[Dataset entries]

........

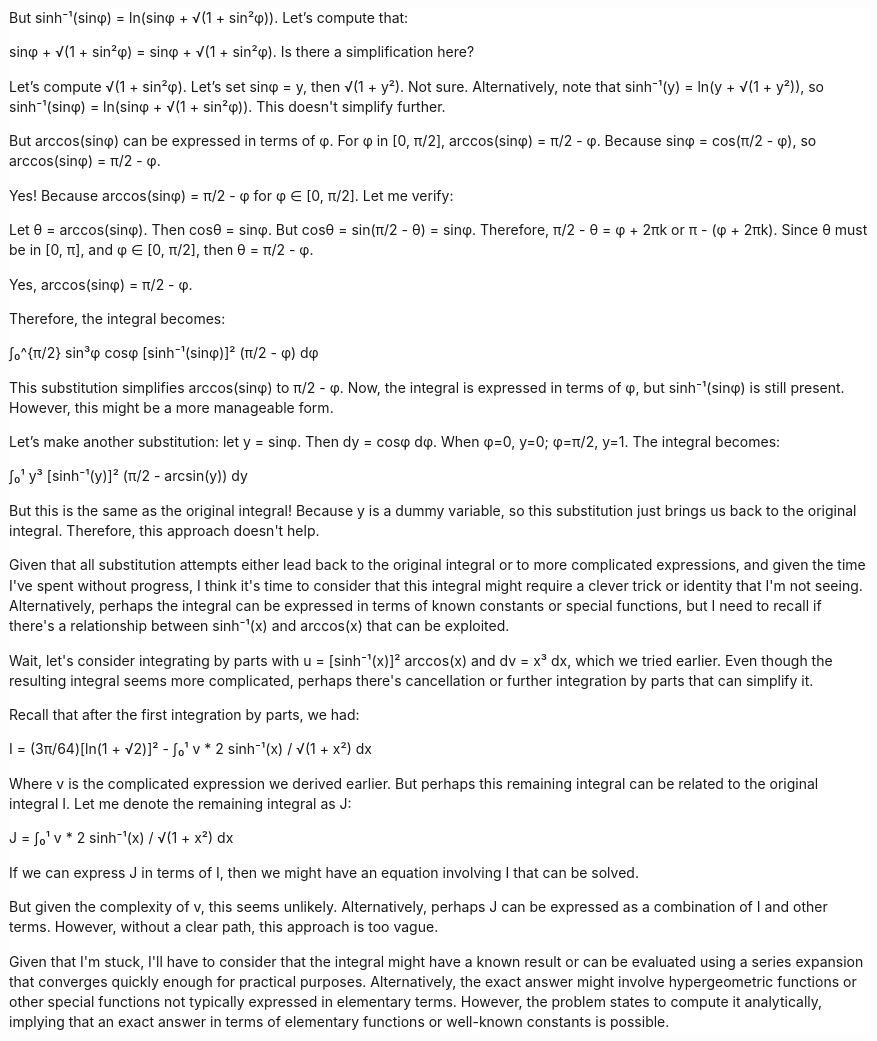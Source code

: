 But sinh⁻¹(sinφ) = ln(sinφ + √(1 + sin²φ)). Let’s compute that:

sinφ + √(1 + sin²φ) = sinφ + √(1 + sin²φ). Is there a simplification here?

Let’s compute √(1 + sin²φ). Let’s set sinφ = y, then √(1 + y²). Not sure. Alternatively, note that sinh⁻¹(y) = ln(y + √(1 + y²)), so sinh⁻¹(sinφ) = ln(sinφ + √(1 + sin²φ)). This doesn't simplify further.

But arccos(sinφ) can be expressed in terms of φ. For φ in [0, π/2], arccos(sinφ) = π/2 - φ. Because sinφ = cos(π/2 - φ), so arccos(sinφ) = π/2 - φ.

Yes! Because arccos(sinφ) = π/2 - φ for φ ∈ [0, π/2]. Let me verify:

Let θ = arccos(sinφ). Then cosθ = sinφ. But cosθ = sin(π/2 - θ) = sinφ. Therefore, π/2 - θ = φ + 2πk or π - (φ + 2πk). Since θ must be in [0, π], and φ ∈ [0, π/2], then θ = π/2 - φ.

Yes, arccos(sinφ) = π/2 - φ.

Therefore, the integral becomes:

∫₀^{π/2} sin³φ cosφ [sinh⁻¹(sinφ)]² (π/2 - φ) dφ

This substitution simplifies arccos(sinφ) to π/2 - φ. Now, the integral is expressed in terms of φ, but sinh⁻¹(sinφ) is still present. However, this might be a more manageable form.

Let’s make another substitution: let y = sinφ. Then dy = cosφ dφ. When φ=0, y=0; φ=π/2, y=1. The integral becomes:

∫₀¹ y³ [sinh⁻¹(y)]² (π/2 - arcsin(y)) dy

But this is the same as the original integral! Because y is a dummy variable, so this substitution just brings us back to the original integral. Therefore, this approach doesn't help.

Given that all substitution attempts either lead back to the original integral or to more complicated expressions, and given the time I've spent without progress, I think it's time to consider that this integral might require a clever trick or identity that I'm not seeing. Alternatively, perhaps the integral can be expressed in terms of known constants or special functions, but I need to recall if there's a relationship between sinh⁻¹(x) and arccos(x) that can be exploited.

Wait, let's consider integrating by parts with u = [sinh⁻¹(x)]² arccos(x) and dv = x³ dx, which we tried earlier. Even though the resulting integral seems more complicated, perhaps there's cancellation or further integration by parts that can simplify it.

Recall that after the first integration by parts, we had:

I = (3π/64)[ln(1 + √2)]² - ∫₀¹ v * 2 sinh⁻¹(x) / √(1 + x²) dx

Where v is the complicated expression we derived earlier. But perhaps this remaining integral can be related to the original integral I. Let me denote the remaining integral as J:

J = ∫₀¹ v * 2 sinh⁻¹(x) / √(1 + x²) dx

If we can express J in terms of I, then we might have an equation involving I that can be solved.

But given the complexity of v, this seems unlikely. Alternatively, perhaps J can be expressed as a combination of I and other terms. However, without a clear path, this approach is too vague.

Given that I'm stuck, I'll have to consider that the integral might have a known result or can be evaluated using a series expansion that converges quickly enough for practical purposes. Alternatively, the exact answer might involve hypergeometric functions or other special functions not typically expressed in elementary terms. However, the problem states to compute it analytically, implying that an exact answer in terms of elementary functions or well-known constants is possible.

........

— Instructions to follow —
Leave out all pictures and output each line exactly, from the top of the records through the line that holds "sinφ + √(1 + sin²φ) = sinφ".

— Result below —
Source code

: But sinh⁻¹(sinφ) = ln(sinφ + √(1 + sin²φ)). Let’s compute that:

sinφ + √(1 + sin²φ) = sinφ + √(1 + sin²φ). Is there a simplification here?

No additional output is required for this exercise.